Mathew Abbott Reviews Justin Clemens

15 January 2014

These erudite, ranting heroic couplets set the background for the book’s narrative: a world whose only claim to wholeness is made by global capital. ‘Global’ here should be understood rather literally. For The Mundiad, capital is the principle rendering the whole on which we live intelligible; it is what gives it its coherence. Nightfall here has of course always been the flipside of daybreak over there, but it is capital that has rendered this fact newly palpable for us, liquidating a localised experience of time and place in favour of a global ‘connectivity’ predicated on international trade, investment, and exploitation. The planet is brightened with it. But this brightening has revealed our homelessness.

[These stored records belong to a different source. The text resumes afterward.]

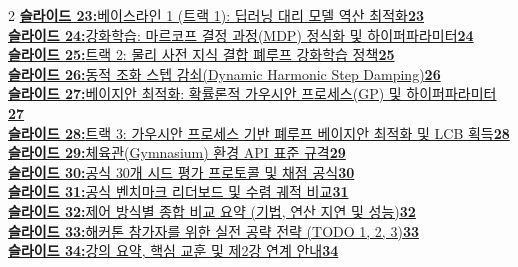 \documentclass[11pt,a4paper]{article}
\begin{document}
{\begin{multicols}{2}
\noindent\hyperlink{slide.23}{\textbf{\color{primaryblue}슬라이드 23:}\enspace 베이스라인 1 (트랙 1): 딥러닝 대리 모델 역산 최적화\enspace\dotfill\enspace\textbf{23}} \\[0.22em]
\noindent\hyperlink{slide.24}{\textbf{\color{primaryblue}슬라이드 24:}\enspace 강화학습: 마르코프 결정 과정(MDP) 정식화 및 하이퍼파라미터\enspace\dotfill\enspace\textbf{24}} \\[0.22em]
\noindent\hyperlink{slide.25}{\textbf{\color{primaryblue}슬라이드 25:}\enspace 트랙 2: 물리 사전 지식 결합 폐루프 강화학습 정책\enspace\dotfill\enspace\textbf{25}} \\[0.22em]
\noindent\hyperlink{slide.26}{\textbf{\color{primaryblue}슬라이드 26:}\enspace 동적 조화 스텝 감쇠(Dynamic Harmonic Step Damping)\enspace\dotfill\enspace\textbf{26}} \\[0.22em]
\noindent\hyperlink{slide.27}{\textbf{\color{primaryblue}슬라이드 27:}\enspace 베이지안 최적화: 확률론적 가우시안 프로세스(GP) 및 하이퍼파라미터\enspace\dotfill\enspace\textbf{27}} \\[0.22em]
\noindent\hyperlink{slide.28}{\textbf{\color{primaryblue}슬라이드 28:}\enspace 트랙 3: 가우시안 프로세스 기반 폐루프 베이지안 최적화 및 LCB 획득\enspace\dotfill\enspace\textbf{28}} \\[0.22em]
\noindent\hyperlink{slide.29}{\textbf{\color{primaryblue}슬라이드 29:}\enspace 체육관(Gymnasium) 환경 API 표준 규격\enspace\dotfill\enspace\textbf{29}} \\[0.22em]
\noindent\hyperlink{slide.30}{\textbf{\color{primaryblue}슬라이드 30:}\enspace 공식 30개 시드 평가 프로토콜 및 채점 공식\enspace\dotfill\enspace\textbf{30}} \\[0.22em]
\noindent\hyperlink{slide.31}{\textbf{\color{primaryblue}슬라이드 31:}\enspace 공식 벤치마크 리더보드 및 수렴 궤적 비교\enspace\dotfill\enspace\textbf{31}} \\[0.22em]
\noindent\hyperlink{slide.32}{\textbf{\color{primaryblue}슬라이드 32:}\enspace 제어 방식별 종합 비교 요약 (기법, 연산 지연 및 성능)\enspace\dotfill\enspace\textbf{32}} \\[0.22em]
\noindent\hyperlink{slide.33}{\textbf{\color{primaryblue}슬라이드 33:}\enspace 해커톤 참가자를 위한 실전 공략 전략 (TODO 1, 2, 3)\enspace\dotfill\enspace\textbf{33}} \\[0.22em]
\noindent\hyperlink{slide.34}{\textbf{\color{primaryblue}슬라이드 34:}\enspace 강의 요약, 핵심 교훈 및 제2강 연계 안내\enspace\dotfill\enspace\textbf{34}} \\[0.22em]
\end{multicols}}
\end{document}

This is a way of understanding the epic’s loss of prestige: it withers because the universal conditions it once discovered were replaced by a new, more abstract one. The Mundiad does not mock epic, but the form of worldliness standing in for the forms of it epic once located. Put another way, it discovers our world as the real mockery. So Mundia, the book’s protagonist – born out of a love affair developing in hospital between a drug-addicted nurse and a victim of a nightclub bashing – barely begins her journey before The Mundiad is over. Her destiny is continually forestalled throughout the work; it is not until the fifth Book that she even encounters the Dream Parrot she has been fated to (and even then it is via mobile phone conversation, itself cut short by an apparent signal dropout). Mundia faces her nemesis in the sixth and last Book, but it is very promptly clubbed away by Mr. X and Mr. Y – ‘both dressed like gangsters in designer gear’ – who arrive out of nowhere and conclude The Mundiad with ribald Machiavellian discourses on power and tyranny, delivered in a brothel.

I have three interconnected questions. The first is political and concerns an apparent or potential nostalgia. If this is a protest regarding worldlessness or homelessness, then is it being carried out in the name of a world or home we have lost and to which we should return? The second is philosophical. Has something truly been lost, or has the abstraction of capital just revealed to us the way things actually stand regarding world and the human’s home in it? The third is poetic. Is the aesthetic at work in this book – its deliberate archaism and ugliness and subsequent commitment to what we might call a poetics of failure – an implicit admission that poetry is no longer fully adequate to what we are? They are serious questions, and the ultimate success of the book may rest on how they should be answered. Regardless, one of Clemens’s significant achievements here is to show that opening such questions can – perhaps must – be rip-roarious in the extreme.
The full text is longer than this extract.